------ Dataset records

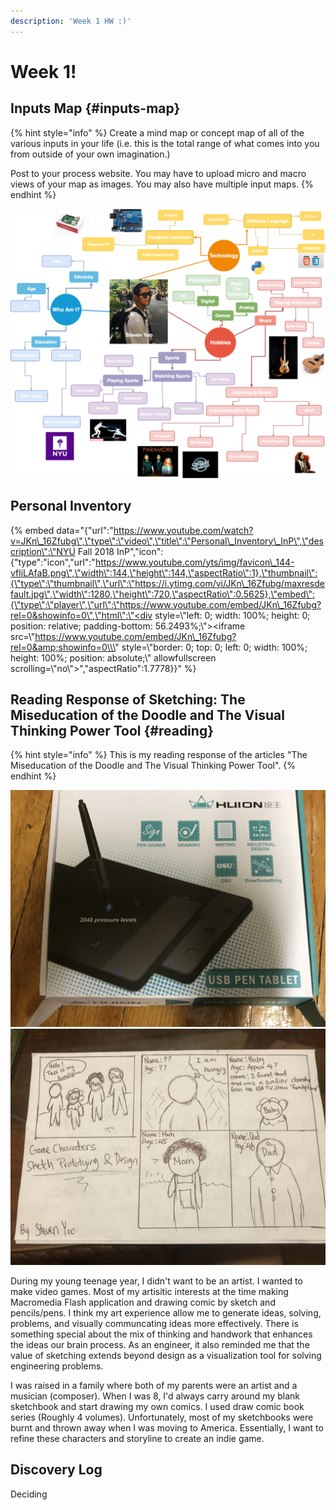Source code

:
 ```yaml
---
description: 'Week 1 HW :)'
---
```


# Week 1!

## Inputs Map {#inputs-map}

{% hint style="info" %}
Create a mind map or concept map of all of the various inputs in your life \(i.e. this is the total range of what comes into you from outside of your own imagination.\)

Post to your process website. You may have to upload micro and macro views of your map as images. You may also have multiple input maps.
{% endhint %}

![Steven Yoo&apos;s Inputs Map](.gitbook/assets/final_mind_maps%20%281%29.png)

## Personal Inventory

{% embed data="{\"url\":\"https://www.youtube.com/watch?v=JKn\_16Zfubg\",\"type\":\"video\",\"title\":\"Personal\_Inventory\_InP\",\"description\":\"NYU Fall 2018 InP\",\"icon\":{\"type\":\"icon\",\"url\":\"https://www.youtube.com/yts/img/favicon\_144-vfliLAfaB.png\",\"width\":144,\"height\":144,\"aspectRatio\":1},\"thumbnail\":{\"type\":\"thumbnail\",\"url\":\"https://i.ytimg.com/vi/JKn\_16Zfubg/maxresdefault.jpg\",\"width\":1280,\"height\":720,\"aspectRatio\":0.5625},\"embed\":{\"type\":\"player\",\"url\":\"https://www.youtube.com/embed/JKn\_16Zfubg?rel=0&showinfo=0\",\"html\":\"<div style=\\\"left: 0; width: 100%; height: 0; position: relative; padding-bottom: 56.2493%;\\\"><iframe src=\\\"https://www.youtube.com/embed/JKn\_16Zfubg?rel=0&amp;showinfo=0\\\" style=\\\"border: 0; top: 0; left: 0; width: 100%; height: 100%; position: absolute;\\\" allowfullscreen scrolling=\\\"no\\\"></iframe></div>\",\"aspectRatio\":1.7778}}" %}

## Reading Response of Sketching: The Miseducation of the Doodle and The Visual Thinking Power Tool {#reading}

{% hint style="info" %}
This is my reading response of the articles "The Miseducation of the Doodle and The Visual Thinking Power Tool".
{% endhint %}

![Sketch](drawingpad.jpg)
![DrawingPad](sketch.jpg)

During my young teenage year, I didn't want to be an artist. I wanted to make video games. Most of my artisitic interests at the time making Macromedia Flash application and drawing comic by sketch and pencils/pens. I think my art experience allow me to generate ideas, solving, problems, and visually communcating ideas more effectively. There is something special about the mix of thinking and handwork that enhances the ideas our brain process. As an engineer, it also reminded me that the value of sketching extends beyond design as a visualization tool for solving engineering problems.

I was raised in a family where both of my parents were an artist and a musician \(composer\). When I was 8, I'd always carry around my blank sketchbook and start drawing my own comics. I used draw comic book series (Roughly 4 volumes). Unfortunately, most of my sketchbooks were burnt and thrown away when I was moving to America. Essentially, I want to refine these characters and storyline to create an indie game. 




## Discovery Log

Deciding
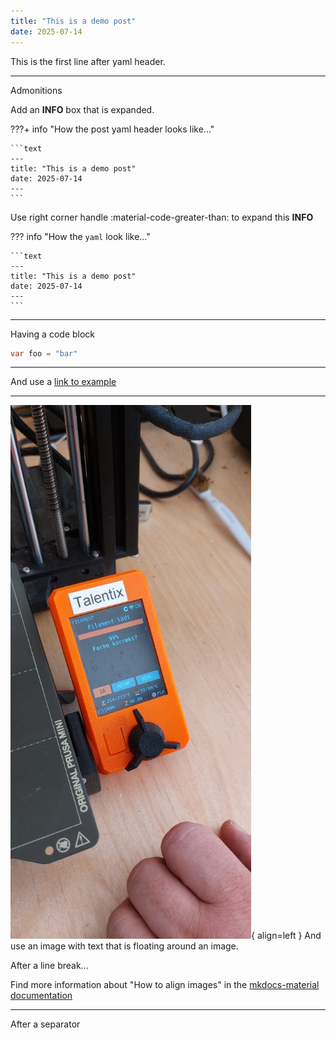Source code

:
 ```yaml
---
title: "This is a demo post"
date: 2025-07-14
---
```


This is the first line after yaml header.

---

Admonitions

Add an **INFO** box that is expanded.

???+ info "How the post yaml header looks like..."

    ```text
    ---
    title: "This is a demo post"
    date: 2025-07-14
    ---
    ```

Use right corner handle :material-code-greater-than: to expand this **INFO**

??? info "How the `yaml` look like..."

    ```text
    ---
    title: "This is a demo post"
    date: 2025-07-14
    ---
    ```



---

Having a code block

```csharp
var foo = "bar"

```

---

And use a [link to example](https://example.com)

---

![talentix 3d printer](../images/20250621_110402Klein.jpg){ align=left }
And use an image with text that is floating around an image.

After a line break...

Find more information about "How to align images" in the [mkdocs-material documentation](https://squidfunk.github.io/mkdocs-material/reference/images/#image-alignment)

---

After a separator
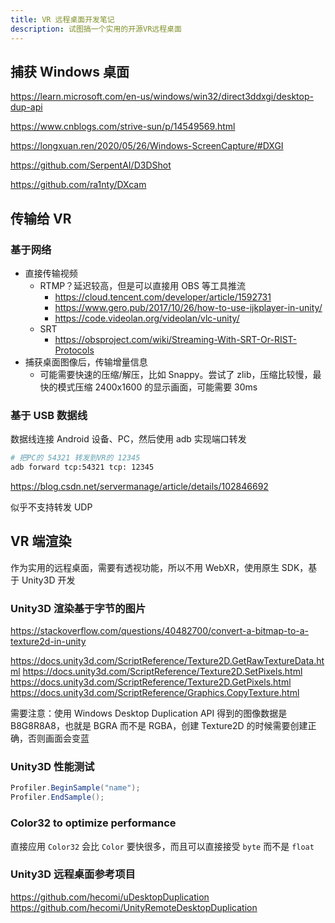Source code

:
 ```yaml
---
title: VR 远程桌面开发笔记
description: 试图搞一个实用的开源VR远程桌面
---
```


## 捕获 Windows 桌面

https://learn.microsoft.com/en-us/windows/win32/direct3ddxgi/desktop-dup-api

https://www.cnblogs.com/strive-sun/p/14549569.html

https://longxuan.ren/2020/05/26/Windows-ScreenCapture/#DXGI

https://github.com/SerpentAI/D3DShot

https://github.com/ra1nty/DXcam

## 传输给 VR

### 基于网络

- 直接传输视频
  - RTMP？延迟较高，但是可以直接用 OBS 等工具推流
    - https://cloud.tencent.com/developer/article/1592731
    - https://www.gero.pub/2017/10/26/how-to-use-ijkplayer-in-unity/
    - https://code.videolan.org/videolan/vlc-unity/
  - SRT
    - https://obsproject.com/wiki/Streaming-With-SRT-Or-RIST-Protocols
- 捕获桌面图像后，传输增量信息
  - 可能需要快速的压缩/解压，比如 Snappy。尝试了 zlib，压缩比较慢，最快的模式压缩 2400x1600 的显示画面，可能需要 30ms

### 基于 USB 数据线

数据线连接 Android 设备、PC，然后使用 adb 实现端口转发

```bash
# 把PC的 54321 转发到VR的 12345
adb forward tcp:54321 tcp: 12345
```

https://blog.csdn.net/servermanage/article/details/102846692

似乎不支持转发 UDP

## VR 端渲染

作为实用的远程桌面，需要有透视功能，所以不用 WebXR，使用原生 SDK，基于 Unity3D 开发

### Unity3D 渲染基于字节的图片

https://stackoverflow.com/questions/40482700/convert-a-bitmap-to-a-texture2d-in-unity

https://docs.unity3d.com/ScriptReference/Texture2D.GetRawTextureData.html
https://docs.unity3d.com/ScriptReference/Texture2D.SetPixels.html
https://docs.unity3d.com/ScriptReference/Texture2D.GetPixels.html
https://docs.unity3d.com/ScriptReference/Graphics.CopyTexture.html

需要注意：使用 Windows Desktop Duplication API 得到的图像数据是 B8G8R8A8，也就是 BGRA 而不是 RGBA，创建 Texture2D 的时候需要创建正确，否则画面会变蓝

### Unity3D 性能测试

```cs
Profiler.BeginSample("name");
Profiler.EndSample();
```

### Color32 to optimize performance

直接应用 `Color32` 会比 `Color` 要快很多，而且可以直接接受 `byte` 而不是 `float`

### Unity3D 远程桌面参考项目

https://github.com/hecomi/uDesktopDuplication
https://github.com/hecomi/UnityRemoteDesktopDuplication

------------

> _Assignment_
The line with "https://github.com/hecomi/uDesktopDuplication" marks where to start. Transcribe from there through the final line of the records, exactly and with nothing added.

> _Result_
https://github.com/hecomi/uDesktopDuplication
https://github.com/hecomi/UnityRemoteDesktopDuplication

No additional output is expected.